[Brief]
Filter out all lines without the word "Option" from the data below, please, and copy the rest.

[Material for this exercise]
━━━━

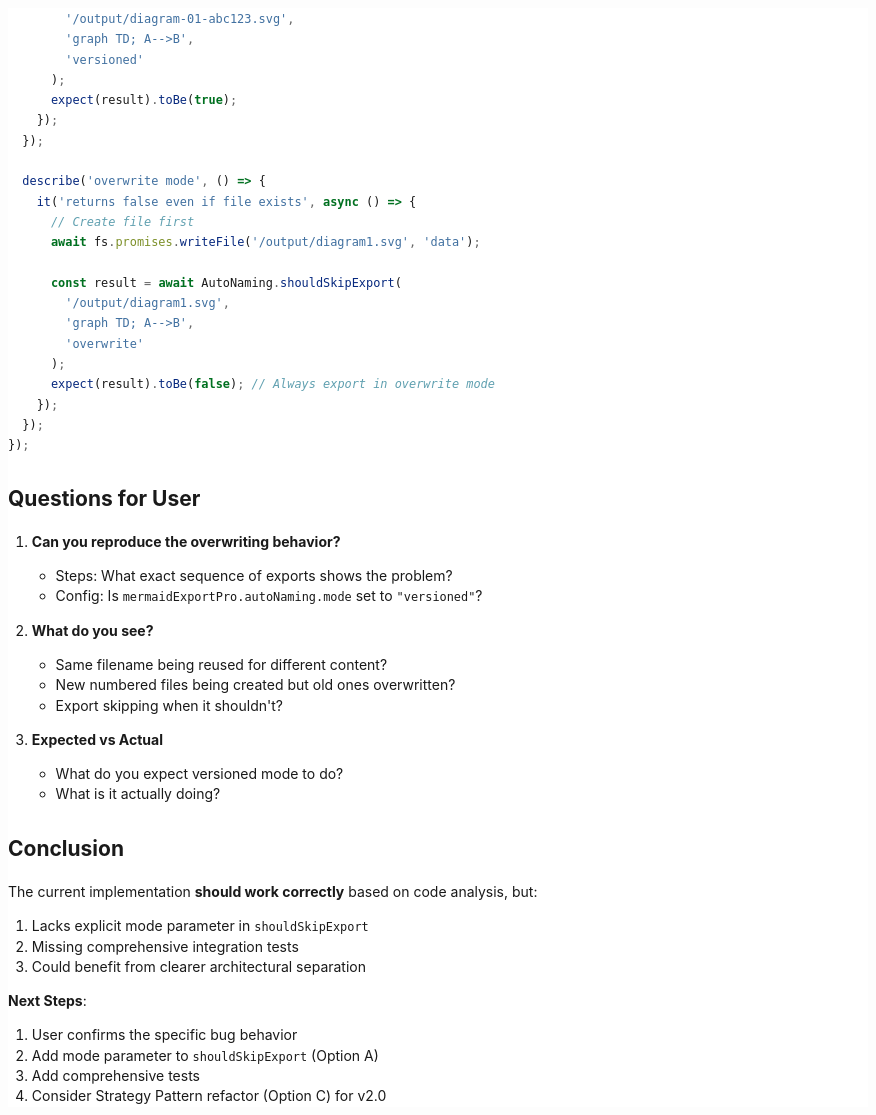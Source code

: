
```typescript
        '/output/diagram-01-abc123.svg',
        'graph TD; A-->B',
        'versioned'
      );
      expect(result).toBe(true);
    });
  });

  describe('overwrite mode', () => {
    it('returns false even if file exists', async () => {
      // Create file first
      await fs.promises.writeFile('/output/diagram1.svg', 'data');
      
      const result = await AutoNaming.shouldSkipExport(
        '/output/diagram1.svg',
        'graph TD; A-->B',
        'overwrite'
      );
      expect(result).toBe(false); // Always export in overwrite mode
    });
  });
});
```

## Questions for User

1. **Can you reproduce the overwriting behavior?** 
   - Steps: What exact sequence of exports shows the problem?
   - Config: Is `mermaidExportPro.autoNaming.mode` set to `"versioned"`?

2. **What do you see?**
   - Same filename being reused for different content?
   - New numbered files being created but old ones overwritten?
   - Export skipping when it shouldn't?

3. **Expected vs Actual**
   - What do you expect versioned mode to do?
   - What is it actually doing?

## Conclusion

The current implementation **should work correctly** based on code analysis, but:
1. Lacks explicit mode parameter in `shouldSkipExport`
2. Missing comprehensive integration tests
3. Could benefit from clearer architectural separation

**Next Steps**:
1. User confirms the specific bug behavior
2. Add mode parameter to `shouldSkipExport` (Option A)
3. Add comprehensive tests
4. Consider Strategy Pattern refactor (Option C) for v2.0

━━━━

[Result for this task]
2. Add mode parameter to `shouldSkipExport` (Option A)
4. Consider Strategy Pattern refactor (Option C) for v2.0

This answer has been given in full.